WORK ITEM - Find and copy each line of the data that includes "DataTypeTok".

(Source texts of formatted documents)

%%

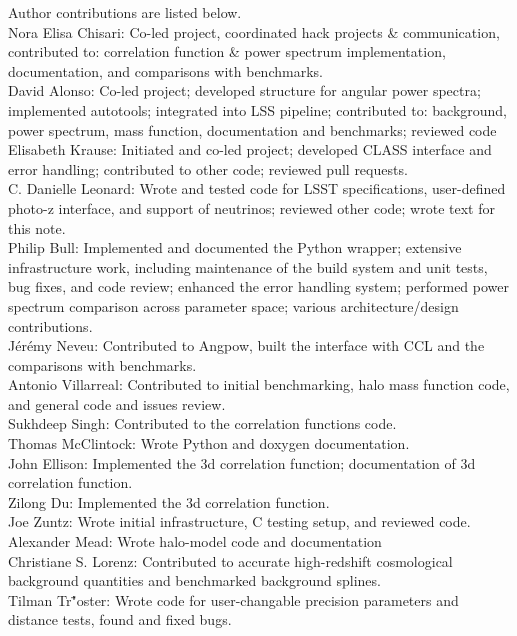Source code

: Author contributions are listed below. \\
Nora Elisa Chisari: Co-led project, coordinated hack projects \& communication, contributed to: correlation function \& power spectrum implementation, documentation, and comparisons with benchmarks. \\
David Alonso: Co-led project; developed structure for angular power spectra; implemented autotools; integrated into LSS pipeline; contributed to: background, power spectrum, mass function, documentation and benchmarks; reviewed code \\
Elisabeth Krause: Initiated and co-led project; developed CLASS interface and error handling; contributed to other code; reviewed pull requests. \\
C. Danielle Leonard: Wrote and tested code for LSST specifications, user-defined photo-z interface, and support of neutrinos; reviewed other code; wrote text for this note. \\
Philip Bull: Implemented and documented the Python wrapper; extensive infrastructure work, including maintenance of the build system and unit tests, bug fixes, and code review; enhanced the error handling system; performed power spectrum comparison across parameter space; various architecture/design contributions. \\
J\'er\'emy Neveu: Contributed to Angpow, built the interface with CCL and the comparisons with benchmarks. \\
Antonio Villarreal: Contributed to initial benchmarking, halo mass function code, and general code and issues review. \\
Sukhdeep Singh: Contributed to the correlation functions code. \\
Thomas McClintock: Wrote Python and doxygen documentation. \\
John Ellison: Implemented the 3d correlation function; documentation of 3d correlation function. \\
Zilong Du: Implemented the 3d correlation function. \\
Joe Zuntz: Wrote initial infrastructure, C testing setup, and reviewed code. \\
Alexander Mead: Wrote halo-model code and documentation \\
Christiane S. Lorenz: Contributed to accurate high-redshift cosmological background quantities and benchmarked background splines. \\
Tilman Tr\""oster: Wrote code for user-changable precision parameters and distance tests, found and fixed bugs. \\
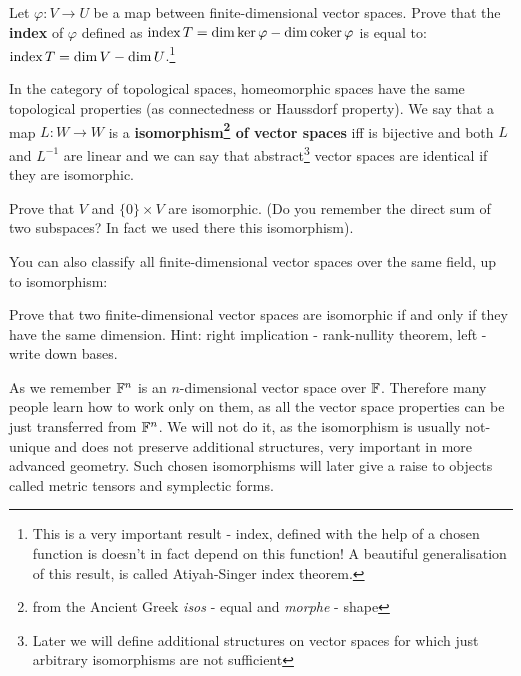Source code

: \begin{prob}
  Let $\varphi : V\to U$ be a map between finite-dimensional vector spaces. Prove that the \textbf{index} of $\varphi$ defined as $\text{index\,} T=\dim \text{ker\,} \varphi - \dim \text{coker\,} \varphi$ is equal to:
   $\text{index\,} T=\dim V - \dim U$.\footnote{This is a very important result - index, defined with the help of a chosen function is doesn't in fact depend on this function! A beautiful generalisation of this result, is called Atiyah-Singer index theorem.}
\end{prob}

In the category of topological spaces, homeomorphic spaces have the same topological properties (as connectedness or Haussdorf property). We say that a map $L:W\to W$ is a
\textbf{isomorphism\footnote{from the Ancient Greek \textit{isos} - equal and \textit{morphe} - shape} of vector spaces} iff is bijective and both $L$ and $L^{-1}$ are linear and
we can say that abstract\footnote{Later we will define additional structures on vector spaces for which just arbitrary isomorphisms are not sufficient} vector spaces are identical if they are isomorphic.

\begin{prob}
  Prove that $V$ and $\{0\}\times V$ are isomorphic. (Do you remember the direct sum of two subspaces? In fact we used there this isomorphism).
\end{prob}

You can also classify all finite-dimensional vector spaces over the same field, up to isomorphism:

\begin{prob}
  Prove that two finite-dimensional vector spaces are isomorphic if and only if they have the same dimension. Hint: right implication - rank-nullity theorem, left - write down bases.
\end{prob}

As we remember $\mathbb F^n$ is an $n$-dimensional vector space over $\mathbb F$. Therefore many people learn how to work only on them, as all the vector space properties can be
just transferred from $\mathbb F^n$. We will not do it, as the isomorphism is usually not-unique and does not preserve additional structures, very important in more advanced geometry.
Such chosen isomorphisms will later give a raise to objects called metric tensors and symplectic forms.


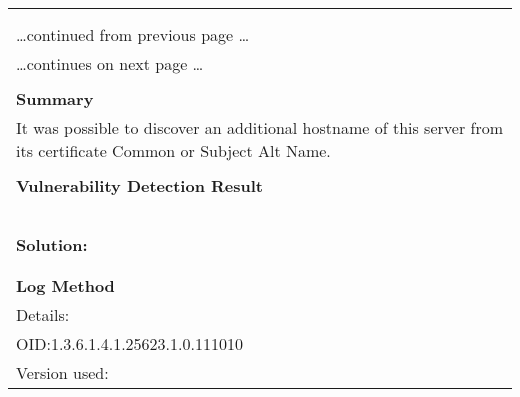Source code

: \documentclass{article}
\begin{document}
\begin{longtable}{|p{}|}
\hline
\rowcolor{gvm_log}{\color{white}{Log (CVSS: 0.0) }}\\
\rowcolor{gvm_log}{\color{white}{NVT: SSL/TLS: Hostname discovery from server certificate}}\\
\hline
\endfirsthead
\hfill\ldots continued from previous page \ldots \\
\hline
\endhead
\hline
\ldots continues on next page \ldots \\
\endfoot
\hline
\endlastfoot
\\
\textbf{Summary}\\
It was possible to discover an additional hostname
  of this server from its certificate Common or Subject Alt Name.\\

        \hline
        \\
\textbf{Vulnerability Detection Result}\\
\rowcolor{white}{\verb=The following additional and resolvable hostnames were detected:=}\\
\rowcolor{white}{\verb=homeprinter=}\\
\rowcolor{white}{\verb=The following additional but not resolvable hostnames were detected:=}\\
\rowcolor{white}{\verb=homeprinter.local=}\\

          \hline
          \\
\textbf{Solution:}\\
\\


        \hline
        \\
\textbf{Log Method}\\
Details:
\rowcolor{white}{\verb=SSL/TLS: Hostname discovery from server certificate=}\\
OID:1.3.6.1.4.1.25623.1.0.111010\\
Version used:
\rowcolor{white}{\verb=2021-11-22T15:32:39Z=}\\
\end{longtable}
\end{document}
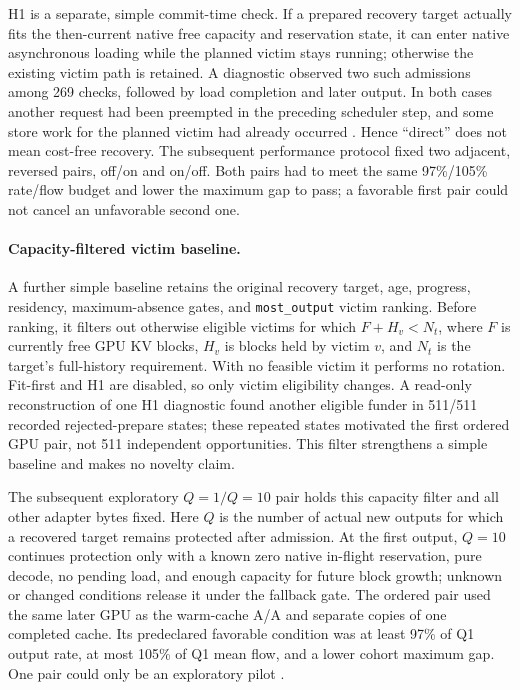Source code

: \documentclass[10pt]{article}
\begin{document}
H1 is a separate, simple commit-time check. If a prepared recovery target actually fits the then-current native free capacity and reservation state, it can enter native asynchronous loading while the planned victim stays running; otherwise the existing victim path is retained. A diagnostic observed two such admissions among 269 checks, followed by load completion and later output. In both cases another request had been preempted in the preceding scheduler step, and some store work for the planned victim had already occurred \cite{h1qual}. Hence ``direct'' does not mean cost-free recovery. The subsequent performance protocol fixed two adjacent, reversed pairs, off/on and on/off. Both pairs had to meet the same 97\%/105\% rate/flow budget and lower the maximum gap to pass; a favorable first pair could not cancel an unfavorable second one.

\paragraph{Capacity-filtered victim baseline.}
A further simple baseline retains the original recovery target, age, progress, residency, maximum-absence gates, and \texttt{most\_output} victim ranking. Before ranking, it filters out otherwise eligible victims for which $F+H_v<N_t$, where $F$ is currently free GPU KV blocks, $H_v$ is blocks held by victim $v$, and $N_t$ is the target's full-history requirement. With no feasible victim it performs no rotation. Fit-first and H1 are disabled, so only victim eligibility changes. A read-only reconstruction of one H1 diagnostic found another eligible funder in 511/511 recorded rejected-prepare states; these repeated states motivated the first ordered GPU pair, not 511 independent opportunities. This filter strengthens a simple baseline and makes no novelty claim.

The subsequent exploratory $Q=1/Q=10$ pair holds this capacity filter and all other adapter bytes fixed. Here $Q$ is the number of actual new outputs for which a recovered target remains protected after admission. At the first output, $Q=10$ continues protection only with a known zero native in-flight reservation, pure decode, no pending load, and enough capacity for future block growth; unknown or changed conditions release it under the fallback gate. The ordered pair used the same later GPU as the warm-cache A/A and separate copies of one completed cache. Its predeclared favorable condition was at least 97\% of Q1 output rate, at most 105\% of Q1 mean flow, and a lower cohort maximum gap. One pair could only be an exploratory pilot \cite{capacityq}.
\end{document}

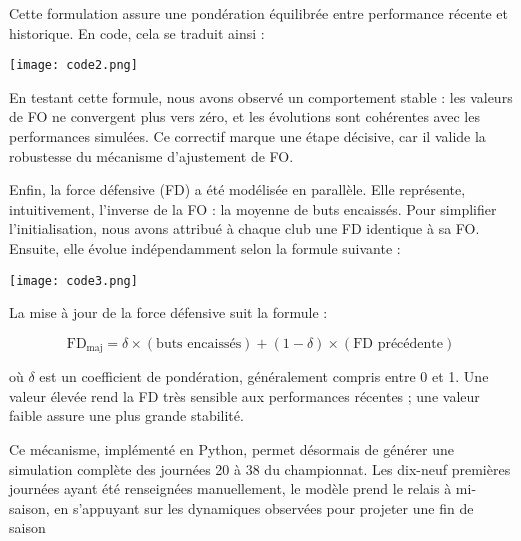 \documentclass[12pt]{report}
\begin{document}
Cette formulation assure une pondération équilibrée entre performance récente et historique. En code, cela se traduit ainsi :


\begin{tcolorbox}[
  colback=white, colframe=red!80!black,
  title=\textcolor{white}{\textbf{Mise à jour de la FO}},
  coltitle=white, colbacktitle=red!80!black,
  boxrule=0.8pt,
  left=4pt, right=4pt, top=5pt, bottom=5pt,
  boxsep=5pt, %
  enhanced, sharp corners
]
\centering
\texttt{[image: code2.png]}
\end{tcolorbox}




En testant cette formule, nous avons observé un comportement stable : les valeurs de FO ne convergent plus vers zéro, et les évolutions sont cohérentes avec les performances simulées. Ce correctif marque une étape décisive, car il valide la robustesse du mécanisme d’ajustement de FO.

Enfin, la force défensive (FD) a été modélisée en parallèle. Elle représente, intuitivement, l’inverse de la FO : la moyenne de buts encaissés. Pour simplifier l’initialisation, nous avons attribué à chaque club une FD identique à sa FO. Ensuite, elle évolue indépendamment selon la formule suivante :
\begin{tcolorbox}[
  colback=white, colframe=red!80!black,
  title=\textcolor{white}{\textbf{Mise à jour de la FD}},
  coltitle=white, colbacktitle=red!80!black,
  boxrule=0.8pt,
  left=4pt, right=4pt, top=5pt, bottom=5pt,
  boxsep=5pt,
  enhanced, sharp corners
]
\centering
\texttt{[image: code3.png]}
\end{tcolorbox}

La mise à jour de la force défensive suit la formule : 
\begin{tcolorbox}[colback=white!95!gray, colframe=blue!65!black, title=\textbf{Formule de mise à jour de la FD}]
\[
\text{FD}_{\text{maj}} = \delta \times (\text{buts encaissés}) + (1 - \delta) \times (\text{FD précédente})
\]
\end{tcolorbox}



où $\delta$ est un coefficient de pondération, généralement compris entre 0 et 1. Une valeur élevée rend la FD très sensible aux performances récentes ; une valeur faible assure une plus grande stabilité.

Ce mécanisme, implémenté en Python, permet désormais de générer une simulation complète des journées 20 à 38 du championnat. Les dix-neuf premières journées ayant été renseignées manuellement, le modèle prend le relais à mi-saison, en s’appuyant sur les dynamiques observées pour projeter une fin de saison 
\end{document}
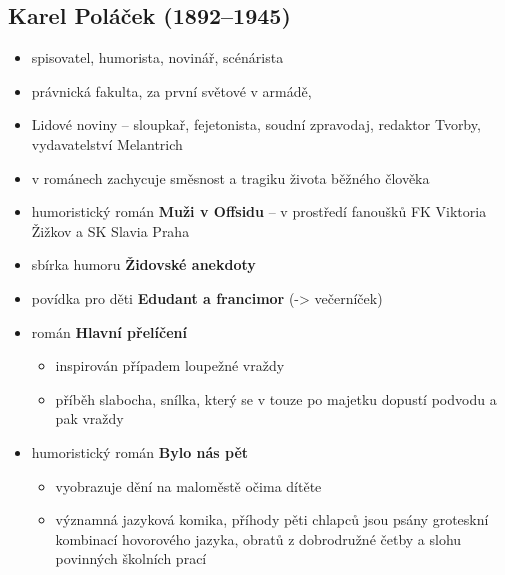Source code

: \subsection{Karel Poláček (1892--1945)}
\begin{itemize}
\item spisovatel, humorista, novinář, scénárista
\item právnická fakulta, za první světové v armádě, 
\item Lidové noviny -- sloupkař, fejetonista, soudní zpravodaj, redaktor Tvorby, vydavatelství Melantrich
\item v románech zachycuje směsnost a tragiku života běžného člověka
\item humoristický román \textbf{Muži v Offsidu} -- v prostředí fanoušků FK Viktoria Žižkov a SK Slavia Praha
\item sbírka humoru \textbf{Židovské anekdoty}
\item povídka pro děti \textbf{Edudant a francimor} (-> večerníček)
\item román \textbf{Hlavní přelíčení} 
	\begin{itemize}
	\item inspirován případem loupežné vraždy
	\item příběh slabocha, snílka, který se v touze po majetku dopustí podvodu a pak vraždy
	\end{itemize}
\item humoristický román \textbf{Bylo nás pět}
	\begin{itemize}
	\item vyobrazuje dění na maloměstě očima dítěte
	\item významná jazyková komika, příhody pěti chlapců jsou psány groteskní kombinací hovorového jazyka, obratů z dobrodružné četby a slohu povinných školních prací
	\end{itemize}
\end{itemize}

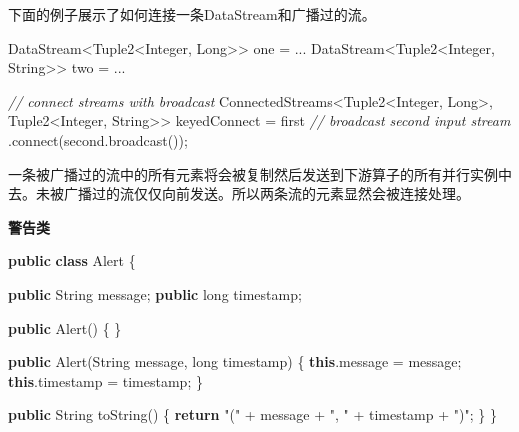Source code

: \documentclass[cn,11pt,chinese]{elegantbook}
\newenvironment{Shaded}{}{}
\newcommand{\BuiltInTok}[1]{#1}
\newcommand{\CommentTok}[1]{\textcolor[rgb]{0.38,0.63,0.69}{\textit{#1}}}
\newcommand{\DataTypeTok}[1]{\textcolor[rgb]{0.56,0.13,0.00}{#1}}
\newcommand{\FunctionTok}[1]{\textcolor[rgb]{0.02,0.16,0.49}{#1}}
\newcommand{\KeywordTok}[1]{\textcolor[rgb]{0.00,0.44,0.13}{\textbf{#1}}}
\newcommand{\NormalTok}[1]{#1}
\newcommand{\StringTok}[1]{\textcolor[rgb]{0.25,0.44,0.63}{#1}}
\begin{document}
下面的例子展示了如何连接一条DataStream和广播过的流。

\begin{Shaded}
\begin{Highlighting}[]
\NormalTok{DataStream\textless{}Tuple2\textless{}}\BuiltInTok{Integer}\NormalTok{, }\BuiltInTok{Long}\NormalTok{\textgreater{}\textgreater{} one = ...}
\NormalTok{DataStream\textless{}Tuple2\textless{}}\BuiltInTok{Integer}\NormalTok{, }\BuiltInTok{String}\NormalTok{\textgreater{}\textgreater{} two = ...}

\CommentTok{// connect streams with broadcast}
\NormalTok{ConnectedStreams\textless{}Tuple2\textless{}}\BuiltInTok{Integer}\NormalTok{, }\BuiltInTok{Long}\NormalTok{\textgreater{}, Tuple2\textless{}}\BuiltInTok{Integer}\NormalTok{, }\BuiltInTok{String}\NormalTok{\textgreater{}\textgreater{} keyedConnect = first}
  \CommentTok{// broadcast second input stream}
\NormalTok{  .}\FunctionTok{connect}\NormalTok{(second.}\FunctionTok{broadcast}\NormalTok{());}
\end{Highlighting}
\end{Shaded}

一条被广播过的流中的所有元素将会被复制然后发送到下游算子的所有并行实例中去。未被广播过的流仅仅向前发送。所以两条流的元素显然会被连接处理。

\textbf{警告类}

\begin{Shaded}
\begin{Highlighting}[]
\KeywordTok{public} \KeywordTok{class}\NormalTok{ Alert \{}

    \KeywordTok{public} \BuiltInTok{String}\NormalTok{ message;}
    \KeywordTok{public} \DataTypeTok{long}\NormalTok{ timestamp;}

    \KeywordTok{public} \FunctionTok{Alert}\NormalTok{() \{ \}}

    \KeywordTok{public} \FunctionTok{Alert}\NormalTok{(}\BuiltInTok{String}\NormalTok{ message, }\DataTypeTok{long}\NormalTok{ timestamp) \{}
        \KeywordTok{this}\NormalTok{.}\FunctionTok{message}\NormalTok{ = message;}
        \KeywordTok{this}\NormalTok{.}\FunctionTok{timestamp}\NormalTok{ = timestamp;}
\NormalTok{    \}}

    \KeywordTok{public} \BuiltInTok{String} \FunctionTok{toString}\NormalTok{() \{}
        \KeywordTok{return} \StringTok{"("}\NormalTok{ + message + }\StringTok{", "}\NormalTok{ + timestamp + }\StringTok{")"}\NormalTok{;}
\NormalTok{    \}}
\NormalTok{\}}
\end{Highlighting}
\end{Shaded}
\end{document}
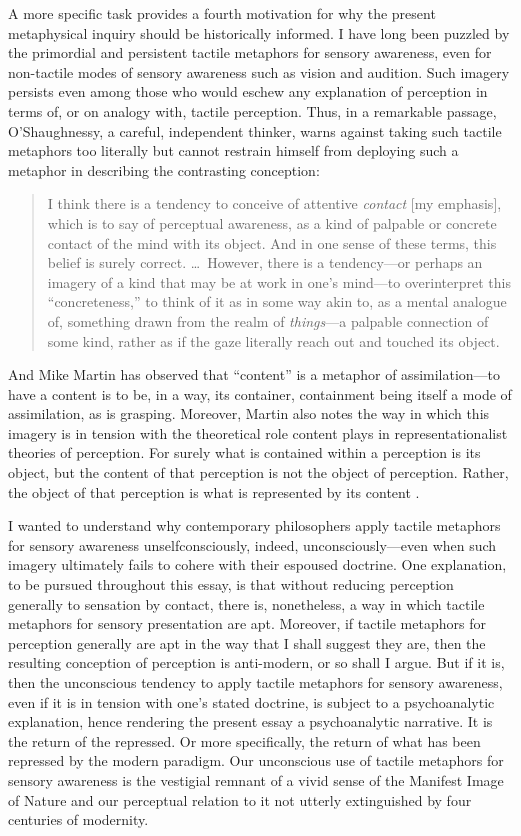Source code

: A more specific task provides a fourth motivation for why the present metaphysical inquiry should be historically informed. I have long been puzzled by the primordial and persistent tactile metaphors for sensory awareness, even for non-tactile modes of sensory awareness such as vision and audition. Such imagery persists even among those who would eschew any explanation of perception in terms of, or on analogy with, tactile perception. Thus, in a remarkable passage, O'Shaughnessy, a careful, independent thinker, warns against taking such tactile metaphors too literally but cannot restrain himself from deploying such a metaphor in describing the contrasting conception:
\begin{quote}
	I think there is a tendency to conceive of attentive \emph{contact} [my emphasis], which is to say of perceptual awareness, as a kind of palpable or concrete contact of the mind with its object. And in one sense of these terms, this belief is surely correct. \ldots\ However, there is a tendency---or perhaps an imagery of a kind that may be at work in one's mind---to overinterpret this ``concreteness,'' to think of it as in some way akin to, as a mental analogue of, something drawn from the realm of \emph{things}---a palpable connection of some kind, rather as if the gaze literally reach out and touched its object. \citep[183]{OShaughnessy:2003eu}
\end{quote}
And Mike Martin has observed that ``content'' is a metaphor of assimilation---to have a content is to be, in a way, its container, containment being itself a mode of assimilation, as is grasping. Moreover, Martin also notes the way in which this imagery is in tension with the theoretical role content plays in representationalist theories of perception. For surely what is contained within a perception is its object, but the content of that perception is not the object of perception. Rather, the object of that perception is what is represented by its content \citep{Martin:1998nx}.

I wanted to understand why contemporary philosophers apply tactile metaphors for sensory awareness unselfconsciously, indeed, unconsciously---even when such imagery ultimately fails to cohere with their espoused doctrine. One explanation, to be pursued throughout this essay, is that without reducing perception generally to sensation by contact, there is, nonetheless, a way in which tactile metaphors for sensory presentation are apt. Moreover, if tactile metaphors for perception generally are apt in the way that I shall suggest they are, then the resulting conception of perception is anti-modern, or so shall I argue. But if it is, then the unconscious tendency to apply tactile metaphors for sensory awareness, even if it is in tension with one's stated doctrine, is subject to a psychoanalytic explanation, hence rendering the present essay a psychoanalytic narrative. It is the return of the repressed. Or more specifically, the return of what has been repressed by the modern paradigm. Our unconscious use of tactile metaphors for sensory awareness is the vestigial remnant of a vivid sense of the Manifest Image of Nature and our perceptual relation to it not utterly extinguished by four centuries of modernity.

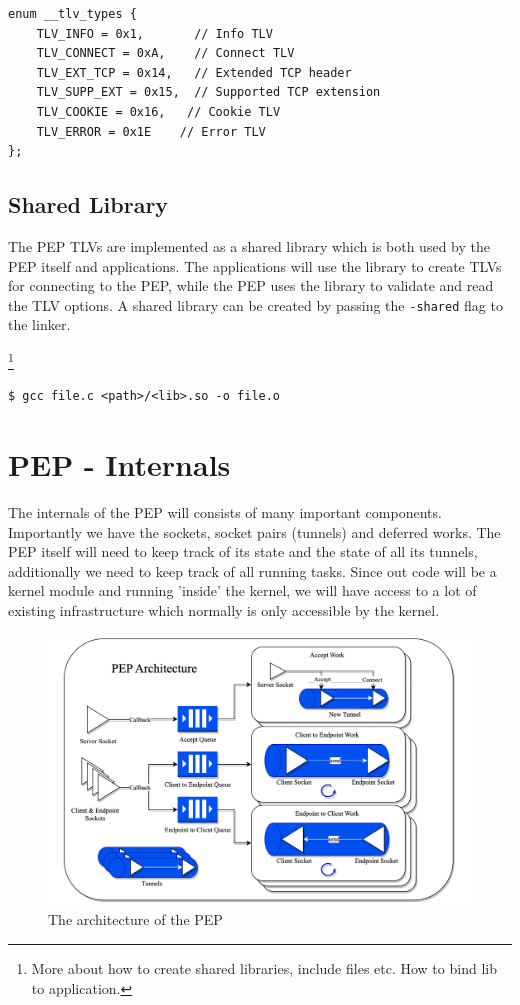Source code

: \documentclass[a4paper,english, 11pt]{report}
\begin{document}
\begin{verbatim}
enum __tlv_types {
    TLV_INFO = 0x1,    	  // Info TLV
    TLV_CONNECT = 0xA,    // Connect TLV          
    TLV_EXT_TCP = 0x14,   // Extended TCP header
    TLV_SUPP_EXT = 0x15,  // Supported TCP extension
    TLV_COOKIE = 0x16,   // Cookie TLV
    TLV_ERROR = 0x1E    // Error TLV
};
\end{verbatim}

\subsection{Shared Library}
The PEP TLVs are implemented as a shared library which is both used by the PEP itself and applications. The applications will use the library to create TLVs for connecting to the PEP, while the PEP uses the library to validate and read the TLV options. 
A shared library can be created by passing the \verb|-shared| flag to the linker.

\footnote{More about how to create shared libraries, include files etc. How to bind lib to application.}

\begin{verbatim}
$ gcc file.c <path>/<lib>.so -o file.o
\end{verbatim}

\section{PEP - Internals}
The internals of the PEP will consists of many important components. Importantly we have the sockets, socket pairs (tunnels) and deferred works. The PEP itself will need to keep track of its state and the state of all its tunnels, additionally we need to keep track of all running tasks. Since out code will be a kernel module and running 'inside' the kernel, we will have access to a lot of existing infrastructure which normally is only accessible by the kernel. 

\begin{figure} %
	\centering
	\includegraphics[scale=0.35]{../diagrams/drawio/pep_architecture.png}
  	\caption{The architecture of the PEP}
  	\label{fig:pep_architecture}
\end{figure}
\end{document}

%%

REPLY -
\newcommand{\DataTypeTok}[1]{\textcolor[rgb]{0.56,0.13,0.00}{#1}}
    \KeywordTok{public} \DataTypeTok{long}\NormalTok{ timestamp;}
    \KeywordTok{public} \FunctionTok{Alert}\NormalTok{(}\BuiltInTok{String}\NormalTok{ message, }\DataTypeTok{long}\NormalTok{ timestamp) \{}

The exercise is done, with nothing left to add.